## ACTIVITY
Repeat each record exactly as written, and drop any images.

## DATASET ENTRIES
------------------------

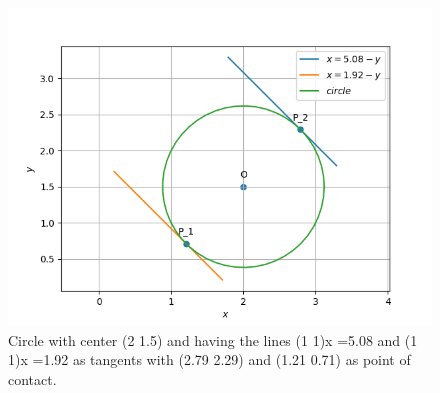 \documentclass[journal,12pt,twocolumn]{IEEEtran}
\begin{document}
\begin{figure}[]
\centering
\includegraphics[width=\columnwidth]{Figure_1.png}
\caption{Circle with center (2 1.5) and having the lines (1 1)x =5.08 and (1 1)x =1.92 as tangents with (2.79 2.29) and (1.21 0.71) as point of contact.}
\label{Fig:Circle}
\end{figure}
\end{document}
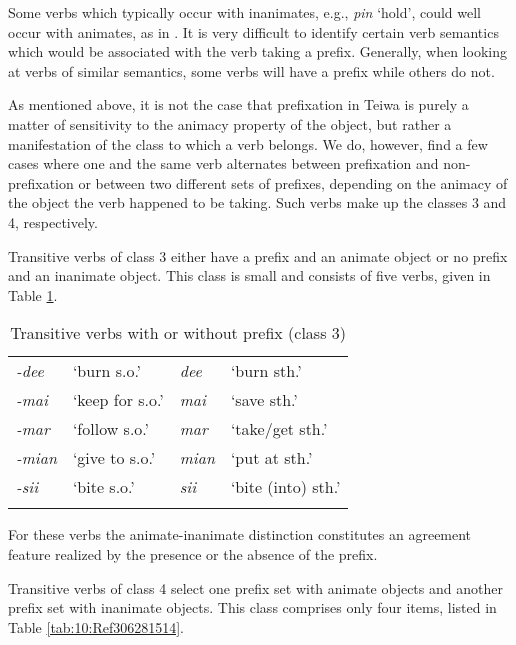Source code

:  



       

Some verbs which typically occur with inanimates, e.g., \textit{pin} `hold', could well occur with animates, as in . It is very difficult to identify certain verb semantics which would be associated with the verb taking a prefix. Generally, when looking at verbs of similar semantics, some verbs will have a prefix while others do not.

As mentioned above, it is not the case that prefixation in Teiwa is purely a matter of sensitivity to the animacy property of the object, but rather a manifestation of the class to which a verb belongs. We do, however, find a few cases where one and the same verb alternates between prefixation and non-prefixation or between two different sets of prefixes, depending on the animacy of the object the verb happened to be taking. Such verbs make up the classes 3 and 4, respectively.

Transitive verbs of class 3 either have a prefix and an animate object or no prefix and an inanimate object. This class is small and consists of five verbs, given in Table \ref{tab:10:Ref306281469}.

\begin{table}[h]
\caption{Transitive verbs with or without prefix (class 3)} 
\label{tab:10:Ref306281469}
\begin{tabularx}{\textwidth}{>{\it}XX>{\it}XX}  
\lsptoprule
{-dee}  & `burn s.o.'     & \textit{dee}&  `burn sth.'\\
{-mai}&  `keep for s.o.'  & \textit{mai}&  `save sth.' \\
{-mar}&  `follow s.o.'    & \textit{mar}&  `take/get sth.'\\
{-mian}&  `give to s.o.'  & \textit{mian}&  `put at sth.'\\
{-sii}&  `bite s.o.'     & \textit{sii}&  `bite (into) sth.'\\
\lspbottomrule
\end{tabularx}
\end{table}

For these verbs the animate-inanimate distinction constitutes an agreement feature realized by the presence or the absence of the prefix.

Transitive verbs of class 4 select one prefix set with animate objects and another prefix set with inanimate objects. This class comprises only four items, listed in Table \ref{tab:10:Ref306281514}.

------------------------

## COMPLETED TASK
 \documentclass[journal,12pt,twocolumn]{IEEEtran}
\begin{document}
\begin{figure}[]
\centering
\includegraphics[width=\columnwidth]{Figure_1.png}
\caption{Circle with center (2 1.5) and having the lines (1 1)x =5.08 and (1 1)x =1.92 as tangents with (2.79 2.29) and (1.21 0.71) as point of contact.}
\label{Fig:Circle}
\end{figure}
\end{document}
Source code

:  



       

Some verbs which typically occur with inanimates, e.g., \textit{pin} `hold', could well occur with animates, as in . It is very difficult to identify certain verb semantics which would be associated with the verb taking a prefix. Generally, when looking at verbs of similar semantics, some verbs will have a prefix while others do not.

As mentioned above, it is not the case that prefixation in Teiwa is purely a matter of sensitivity to the animacy property of the object, but rather a manifestation of the class to which a verb belongs. We do, however, find a few cases where one and the same verb alternates between prefixation and non-prefixation or between two different sets of prefixes, depending on the animacy of the object the verb happened to be taking. Such verbs make up the classes 3 and 4, respectively.

Transitive verbs of class 3 either have a prefix and an animate object or no prefix and an inanimate object. This class is small and consists of five verbs, given in Table \ref{tab:10:Ref306281469}.

\begin{table}[h]
\caption{Transitive verbs with or without prefix (class 3)} 
\label{tab:10:Ref306281469}
\begin{tabularx}{\textwidth}{>{\it}XX>{\it}XX}  
\lsptoprule
{-dee}  & `burn s.o.'     & \textit{dee}&  `burn sth.'\\
{-mai}&  `keep for s.o.'  & \textit{mai}&  `save sth.' \\
{-mar}&  `follow s.o.'    & \textit{mar}&  `take/get sth.'\\
{-mian}&  `give to s.o.'  & \textit{mian}&  `put at sth.'\\
{-sii}&  `bite s.o.'     & \textit{sii}&  `bite (into) sth.'\\
\lspbottomrule
\end{tabularx}
\end{table}

For these verbs the animate-inanimate distinction constitutes an agreement feature realized by the presence or the absence of the prefix.

Transitive verbs of class 4 select one prefix set with animate objects and another prefix set with inanimate objects. This class comprises only four items, listed in Table \ref{tab:10:Ref306281514}.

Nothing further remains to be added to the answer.